** DATA FOR PROCESSING follows **

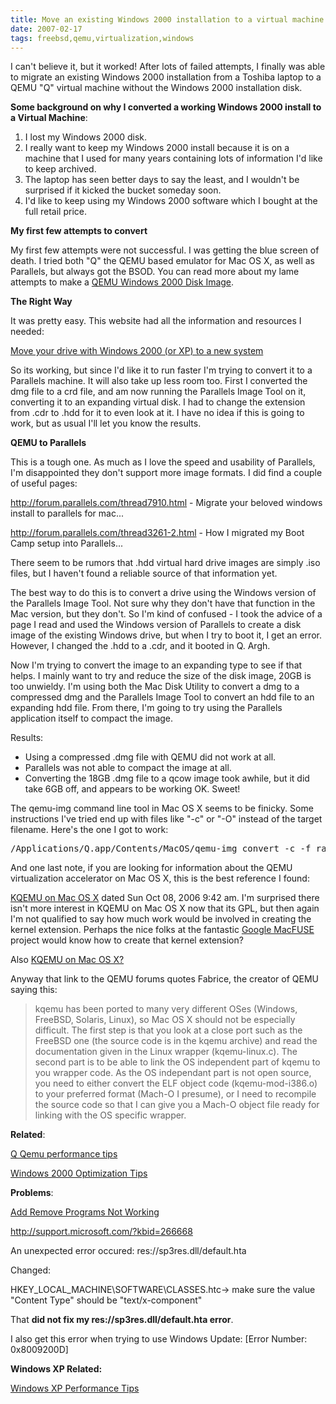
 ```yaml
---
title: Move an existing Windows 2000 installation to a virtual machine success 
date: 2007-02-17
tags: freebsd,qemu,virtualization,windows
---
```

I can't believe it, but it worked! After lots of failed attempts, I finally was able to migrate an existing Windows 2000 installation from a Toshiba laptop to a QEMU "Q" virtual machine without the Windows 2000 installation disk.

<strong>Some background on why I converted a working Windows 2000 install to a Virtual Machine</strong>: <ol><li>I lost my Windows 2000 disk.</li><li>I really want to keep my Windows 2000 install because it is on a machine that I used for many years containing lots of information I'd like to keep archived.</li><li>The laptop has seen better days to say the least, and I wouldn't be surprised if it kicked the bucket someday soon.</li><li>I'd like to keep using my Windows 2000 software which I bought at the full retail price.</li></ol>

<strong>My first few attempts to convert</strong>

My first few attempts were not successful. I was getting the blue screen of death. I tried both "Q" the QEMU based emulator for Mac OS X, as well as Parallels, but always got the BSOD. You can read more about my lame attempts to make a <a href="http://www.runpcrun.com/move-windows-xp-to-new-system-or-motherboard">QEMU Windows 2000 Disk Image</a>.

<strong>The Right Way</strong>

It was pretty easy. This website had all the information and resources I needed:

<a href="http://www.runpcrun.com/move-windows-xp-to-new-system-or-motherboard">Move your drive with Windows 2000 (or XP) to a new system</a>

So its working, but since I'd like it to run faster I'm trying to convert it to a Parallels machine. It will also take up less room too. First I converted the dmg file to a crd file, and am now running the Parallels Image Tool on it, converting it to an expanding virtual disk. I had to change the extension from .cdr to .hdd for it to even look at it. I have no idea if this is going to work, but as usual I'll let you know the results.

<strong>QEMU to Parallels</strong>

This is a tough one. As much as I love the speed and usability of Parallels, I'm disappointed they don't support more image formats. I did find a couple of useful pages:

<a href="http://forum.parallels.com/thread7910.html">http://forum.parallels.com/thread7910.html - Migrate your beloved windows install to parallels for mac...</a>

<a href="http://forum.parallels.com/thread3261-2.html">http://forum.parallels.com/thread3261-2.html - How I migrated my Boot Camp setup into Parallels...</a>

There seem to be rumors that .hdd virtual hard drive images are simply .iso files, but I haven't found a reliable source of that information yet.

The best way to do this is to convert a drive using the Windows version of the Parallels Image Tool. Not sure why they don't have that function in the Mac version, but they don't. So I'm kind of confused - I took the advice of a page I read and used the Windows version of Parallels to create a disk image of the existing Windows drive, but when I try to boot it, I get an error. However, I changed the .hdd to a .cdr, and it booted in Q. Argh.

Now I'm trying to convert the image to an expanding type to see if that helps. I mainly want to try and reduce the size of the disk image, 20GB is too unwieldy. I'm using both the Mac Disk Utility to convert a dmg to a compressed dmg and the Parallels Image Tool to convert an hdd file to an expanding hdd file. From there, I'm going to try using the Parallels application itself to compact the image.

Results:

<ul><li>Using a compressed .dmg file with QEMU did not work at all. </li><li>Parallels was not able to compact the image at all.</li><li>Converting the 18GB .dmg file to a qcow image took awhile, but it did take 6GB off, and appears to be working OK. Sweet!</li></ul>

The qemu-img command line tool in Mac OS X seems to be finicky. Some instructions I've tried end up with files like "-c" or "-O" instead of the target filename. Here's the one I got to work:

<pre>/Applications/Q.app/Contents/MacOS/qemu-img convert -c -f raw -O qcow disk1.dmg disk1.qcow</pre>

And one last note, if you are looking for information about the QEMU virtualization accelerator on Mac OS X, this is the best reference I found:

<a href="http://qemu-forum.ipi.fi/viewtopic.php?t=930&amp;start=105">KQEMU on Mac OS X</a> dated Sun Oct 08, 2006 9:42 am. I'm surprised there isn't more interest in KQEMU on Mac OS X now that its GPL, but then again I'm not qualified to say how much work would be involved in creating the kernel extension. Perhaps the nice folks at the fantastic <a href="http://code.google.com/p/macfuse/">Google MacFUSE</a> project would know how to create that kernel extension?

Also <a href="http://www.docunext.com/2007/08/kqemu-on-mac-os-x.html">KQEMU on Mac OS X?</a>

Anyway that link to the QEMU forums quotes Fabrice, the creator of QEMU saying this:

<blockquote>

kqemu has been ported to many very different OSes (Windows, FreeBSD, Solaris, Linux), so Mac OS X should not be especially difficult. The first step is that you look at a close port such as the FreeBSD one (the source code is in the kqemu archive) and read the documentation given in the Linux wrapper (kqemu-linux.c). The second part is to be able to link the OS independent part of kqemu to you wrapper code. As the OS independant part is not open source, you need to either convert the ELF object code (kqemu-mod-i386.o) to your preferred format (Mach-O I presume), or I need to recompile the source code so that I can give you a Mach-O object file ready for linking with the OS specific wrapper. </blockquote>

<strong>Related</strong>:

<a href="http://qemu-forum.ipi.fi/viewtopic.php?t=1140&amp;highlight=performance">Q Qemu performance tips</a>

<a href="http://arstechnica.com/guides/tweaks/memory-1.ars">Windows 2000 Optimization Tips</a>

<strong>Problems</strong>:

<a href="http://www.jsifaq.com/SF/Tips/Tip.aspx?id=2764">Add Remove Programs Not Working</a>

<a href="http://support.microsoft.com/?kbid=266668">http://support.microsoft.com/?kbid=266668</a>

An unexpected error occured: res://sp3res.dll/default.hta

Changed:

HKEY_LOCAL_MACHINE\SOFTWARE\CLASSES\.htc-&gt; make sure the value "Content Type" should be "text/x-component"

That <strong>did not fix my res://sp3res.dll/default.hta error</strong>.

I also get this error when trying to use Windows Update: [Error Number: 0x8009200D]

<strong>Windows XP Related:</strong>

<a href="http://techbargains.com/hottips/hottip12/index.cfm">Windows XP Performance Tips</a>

** End of DATA FOR PROCESSING **

→ EXERCISE
When a line of the material holds the string "found", copy that line.

→ TASK RESPONSE
There seem to be rumors that .hdd virtual hard drive images are simply .iso files, but I haven't found a reliable source of that information yet.
And one last note, if you are looking for information about the QEMU virtualization accelerator on Mac OS X, this is the best reference I found:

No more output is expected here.